Servers grow much bigger. 256GB of RAM is pretty much a standard rack server on a major cloud. On AWS, ultra memory with 24TB of RAM is one API call away from you :-). The article took note of that, but tooling on one node puzzles me.
So, multi TB can still be a single node with DuckDB. It's also rather a small ClickHouse cluster. It sounds easier to use DuckDB than the proposed tools.
In many use cases, if it's not 24/7, you can use a data lake (e.g. Iceberg) and query it if needed. Databricks seems a way to go, since the author uses Spark.
Iceberg is working hard to support pure python[0] / rust[1] workflows without Spark. Following Tabular's acquisition [2], I hope it still moves in this direction at the same clip (very impressed with the speed of development on pyiceberg).
We're using iceberg + duckdb to power analytics in our app[3] and I'm really happy with the combo.
Probably in the sense of "you're only running the really heavy analytics queries once a day/week/month", and thus don't constantly need the 24TB instances.
It's pretty common to run analytics workloads on a fixed schedule. I've setup anlaytics workflows that ingest data every day/week/quarter and generate a report once a day.
With workflows like that something like DuckDB can be amazing
It is very common that the majority of work happens during business hours. In some setups it's easy. It's better to get beefy instance during that time and avoid having it running all the time.
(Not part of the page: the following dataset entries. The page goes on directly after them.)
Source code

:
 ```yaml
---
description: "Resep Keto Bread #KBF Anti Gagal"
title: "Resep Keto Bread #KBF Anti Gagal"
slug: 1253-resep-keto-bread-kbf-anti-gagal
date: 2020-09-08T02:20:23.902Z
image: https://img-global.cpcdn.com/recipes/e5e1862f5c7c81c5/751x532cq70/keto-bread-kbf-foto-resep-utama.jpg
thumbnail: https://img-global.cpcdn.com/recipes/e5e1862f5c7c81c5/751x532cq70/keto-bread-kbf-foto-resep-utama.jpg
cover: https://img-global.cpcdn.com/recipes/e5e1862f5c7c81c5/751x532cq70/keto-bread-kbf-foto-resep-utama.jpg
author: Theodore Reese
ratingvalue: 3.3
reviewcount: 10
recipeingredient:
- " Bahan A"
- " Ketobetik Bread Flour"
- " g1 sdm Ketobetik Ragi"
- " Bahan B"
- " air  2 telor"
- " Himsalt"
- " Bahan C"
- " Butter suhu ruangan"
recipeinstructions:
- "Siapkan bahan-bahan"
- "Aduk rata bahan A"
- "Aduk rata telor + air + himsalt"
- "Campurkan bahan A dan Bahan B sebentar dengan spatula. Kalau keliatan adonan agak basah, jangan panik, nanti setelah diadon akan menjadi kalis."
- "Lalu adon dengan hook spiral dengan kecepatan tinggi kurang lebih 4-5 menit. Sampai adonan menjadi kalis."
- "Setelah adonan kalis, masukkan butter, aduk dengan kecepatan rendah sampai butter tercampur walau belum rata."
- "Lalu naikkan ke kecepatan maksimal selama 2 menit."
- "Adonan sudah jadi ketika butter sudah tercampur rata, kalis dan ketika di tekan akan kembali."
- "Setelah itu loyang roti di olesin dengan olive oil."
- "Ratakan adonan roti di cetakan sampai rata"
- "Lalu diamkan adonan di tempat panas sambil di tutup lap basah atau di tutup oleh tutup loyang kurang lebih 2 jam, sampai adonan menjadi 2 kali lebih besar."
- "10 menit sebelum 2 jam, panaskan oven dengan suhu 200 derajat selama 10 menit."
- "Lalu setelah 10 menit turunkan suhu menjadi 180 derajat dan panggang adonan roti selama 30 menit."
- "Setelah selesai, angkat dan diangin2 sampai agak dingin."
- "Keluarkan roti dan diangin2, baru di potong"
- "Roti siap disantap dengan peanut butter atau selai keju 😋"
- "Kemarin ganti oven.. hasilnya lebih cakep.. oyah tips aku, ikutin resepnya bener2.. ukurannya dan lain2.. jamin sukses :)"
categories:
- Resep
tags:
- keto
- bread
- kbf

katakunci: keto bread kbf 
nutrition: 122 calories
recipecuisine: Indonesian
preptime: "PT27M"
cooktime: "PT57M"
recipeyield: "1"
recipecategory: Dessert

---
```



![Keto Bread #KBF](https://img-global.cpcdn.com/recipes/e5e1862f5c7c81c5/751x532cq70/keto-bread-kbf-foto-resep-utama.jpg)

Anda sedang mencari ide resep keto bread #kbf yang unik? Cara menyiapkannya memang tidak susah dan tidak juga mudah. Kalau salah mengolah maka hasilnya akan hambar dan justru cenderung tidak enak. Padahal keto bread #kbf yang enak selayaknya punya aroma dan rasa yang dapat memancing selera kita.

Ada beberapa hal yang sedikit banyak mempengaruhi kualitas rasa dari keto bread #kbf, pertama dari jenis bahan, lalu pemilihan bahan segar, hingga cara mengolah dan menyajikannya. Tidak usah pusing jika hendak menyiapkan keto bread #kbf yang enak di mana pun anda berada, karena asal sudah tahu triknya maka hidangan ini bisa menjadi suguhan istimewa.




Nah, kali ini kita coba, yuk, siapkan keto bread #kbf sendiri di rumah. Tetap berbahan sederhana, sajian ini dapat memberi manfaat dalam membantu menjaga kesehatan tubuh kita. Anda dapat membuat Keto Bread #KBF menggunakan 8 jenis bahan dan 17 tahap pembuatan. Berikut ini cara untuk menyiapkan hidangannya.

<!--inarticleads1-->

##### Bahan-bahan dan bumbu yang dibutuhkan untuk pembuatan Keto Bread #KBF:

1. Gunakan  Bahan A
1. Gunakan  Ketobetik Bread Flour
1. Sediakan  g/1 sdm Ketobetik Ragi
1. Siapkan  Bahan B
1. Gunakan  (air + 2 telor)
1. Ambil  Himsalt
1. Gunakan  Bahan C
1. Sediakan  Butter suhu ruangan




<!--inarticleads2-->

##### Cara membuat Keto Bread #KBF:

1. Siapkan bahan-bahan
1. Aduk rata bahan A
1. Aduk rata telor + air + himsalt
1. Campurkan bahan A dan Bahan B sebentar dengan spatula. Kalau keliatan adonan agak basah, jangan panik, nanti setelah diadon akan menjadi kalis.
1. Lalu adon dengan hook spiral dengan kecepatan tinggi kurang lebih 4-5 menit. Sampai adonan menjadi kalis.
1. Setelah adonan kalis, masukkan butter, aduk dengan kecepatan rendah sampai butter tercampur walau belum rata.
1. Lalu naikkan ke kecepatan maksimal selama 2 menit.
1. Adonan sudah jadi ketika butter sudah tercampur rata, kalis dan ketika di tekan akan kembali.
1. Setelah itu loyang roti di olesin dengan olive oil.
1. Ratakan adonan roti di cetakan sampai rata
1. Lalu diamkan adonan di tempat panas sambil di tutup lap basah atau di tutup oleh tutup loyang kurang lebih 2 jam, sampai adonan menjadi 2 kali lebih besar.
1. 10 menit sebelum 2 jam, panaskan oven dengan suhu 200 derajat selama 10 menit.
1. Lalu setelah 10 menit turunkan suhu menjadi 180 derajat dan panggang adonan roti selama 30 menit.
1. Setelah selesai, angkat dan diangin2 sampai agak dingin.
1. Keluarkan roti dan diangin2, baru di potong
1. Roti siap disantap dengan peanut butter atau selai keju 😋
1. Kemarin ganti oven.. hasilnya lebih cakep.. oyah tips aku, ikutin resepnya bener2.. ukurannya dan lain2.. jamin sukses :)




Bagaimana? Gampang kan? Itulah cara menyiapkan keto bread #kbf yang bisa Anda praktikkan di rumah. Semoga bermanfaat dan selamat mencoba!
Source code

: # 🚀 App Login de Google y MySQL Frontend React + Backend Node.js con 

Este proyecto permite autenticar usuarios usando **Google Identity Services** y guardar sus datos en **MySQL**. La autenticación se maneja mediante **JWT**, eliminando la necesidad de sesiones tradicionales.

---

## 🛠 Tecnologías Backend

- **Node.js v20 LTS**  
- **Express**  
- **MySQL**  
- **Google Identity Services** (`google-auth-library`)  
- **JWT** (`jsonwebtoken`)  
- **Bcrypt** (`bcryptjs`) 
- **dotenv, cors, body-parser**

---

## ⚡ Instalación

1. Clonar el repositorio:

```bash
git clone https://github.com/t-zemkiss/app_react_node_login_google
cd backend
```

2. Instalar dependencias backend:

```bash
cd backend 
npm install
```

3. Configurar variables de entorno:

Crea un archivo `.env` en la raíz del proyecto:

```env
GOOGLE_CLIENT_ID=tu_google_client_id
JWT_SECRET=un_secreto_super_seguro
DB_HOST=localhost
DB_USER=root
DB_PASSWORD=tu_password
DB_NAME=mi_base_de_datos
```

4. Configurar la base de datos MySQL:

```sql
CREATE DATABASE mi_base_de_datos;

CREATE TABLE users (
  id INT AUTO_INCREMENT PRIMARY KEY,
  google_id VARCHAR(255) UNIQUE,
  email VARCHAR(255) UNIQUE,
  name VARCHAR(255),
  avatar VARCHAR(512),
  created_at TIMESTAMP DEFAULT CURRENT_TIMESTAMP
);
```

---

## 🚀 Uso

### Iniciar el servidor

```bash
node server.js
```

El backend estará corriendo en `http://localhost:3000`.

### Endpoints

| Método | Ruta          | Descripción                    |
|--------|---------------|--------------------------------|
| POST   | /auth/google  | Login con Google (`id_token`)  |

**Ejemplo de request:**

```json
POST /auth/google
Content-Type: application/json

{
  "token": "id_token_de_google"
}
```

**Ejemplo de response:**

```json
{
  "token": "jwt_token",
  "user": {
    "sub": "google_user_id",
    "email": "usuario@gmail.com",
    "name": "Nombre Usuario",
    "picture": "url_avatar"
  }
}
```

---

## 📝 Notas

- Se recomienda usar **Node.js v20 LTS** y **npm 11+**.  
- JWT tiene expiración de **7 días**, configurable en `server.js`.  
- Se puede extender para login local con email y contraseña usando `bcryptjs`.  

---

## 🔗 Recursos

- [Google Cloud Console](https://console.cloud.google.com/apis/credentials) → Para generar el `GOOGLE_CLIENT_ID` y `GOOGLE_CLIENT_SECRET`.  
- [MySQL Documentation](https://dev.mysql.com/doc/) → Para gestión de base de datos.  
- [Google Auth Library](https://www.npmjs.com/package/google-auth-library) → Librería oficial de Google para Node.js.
I wonder what's the standard of "big" in these context--for example I always thought that some million rows is a very big, but only recently learned that it's a size that RDBMS such as PostgreSQL can handle it with no problem.
Whatever big is defined as, it needs to at least be that your data can't fit into RAM on a high end server.
There's also the threshold where your indexes don't fit into RAM. And the threshold where your data no longer fits into PCIe SSDs on a single server. (The combined bandwidth of the SSDs will rival the RAM, but with more latency.)
These days I’d probably describe “big” as “doesn’t make sense to use SQL anymore”.
Qualitatively, I think it becomes “big” when you have to leave the space of generic “it just works” technologies and you have to start doing bespoke optimizations. It’s amazing how far you can get these days without having to go custom.
These days terabytes is a medium-sized database. A trillion rows of indexed data will fit on a single cloud VM and be reasonably performant.
I think a good definition of "large" is "several times larger than will fit on a practical modern server". Servers with a petabyte or more of fast attached storage are increasingly common, so that threshold is pretty high. Machine-generated data models (sensing, telemetry, et al) routinely exceed this threshold though.
As someone that does it all the time on 10b+ record tables, not really? if you don't have extra resources to build the occasional index your DB is under-provisioned and you're close to falling over, cluster or not.
ah I forgot grandparent comment said trillion. yeah that's an order of magnitude I would distribute across a cluster if we were in active development and indexes were changing etc. if you're storing that much data you should be able to afford it :)
Base on numbers you put, you would need to have stable 50-100GB/s speed to your disc system to just read 3TB data in 40-60sec. Would you mind sharing your setup?
Probably ignorant question, but how do I avoid the issues of cross join say across several tables (or equivalents)? It seems like I always need more than a many TBs of memory.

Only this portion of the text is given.